Longing to see God’s face, to seek God, is perhaps the Advent theme for the ages. What were the Israelites waiting for?  For them it was centuries, until the promise was fulfilled as God had promised.  Our own waiting time is much shorter, and perhaps more complex, because we think we know for what we are waiting…and then hardly recognize “it” when it comes…much like the Jews of Jesus’ time…What…a baby born in a manger?  What…a Messiah from Nazareth?  What… a prophet who eats with tax collectors and other sinners?  What kind of a fulfillment of a promise is that?

For us our waiting may be over before we even know it because the promise has already been fulfilled. 

What…a doctor’s recommendation to cease treatment?  What…my best friend moving to another city? 

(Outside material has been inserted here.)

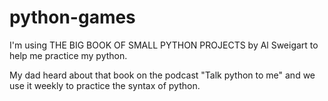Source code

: # python-games

I'm using THE BIG BOOK OF SMALL PYTHON PROJECTS by Al Sweigart to help me practice my python.

My dad heard about that book on the podcast "Talk python to me" and we use it weekly to practice the syntax of python.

What… I didn’t get exactly what I wanted…?

…or did they?…or did we?…or did I?

Advent is a time for way-finding…through the “signs in the moon and the stars, and the roaring seas” as Jesus reminds us in the gospel…but wait…because “your redemption is at hand.”  As Pope Francis notes, “the beauty of feeling loved by God”…isn’t that redemption? 

He goes on to say, “We feel called to pour onto the world the love received by the Lord, to offer it in the Church, in the family, (in our community), in society, to join it in serving and in giving ourselves”…and because we are created in the divine image we are capable of tenderness, too.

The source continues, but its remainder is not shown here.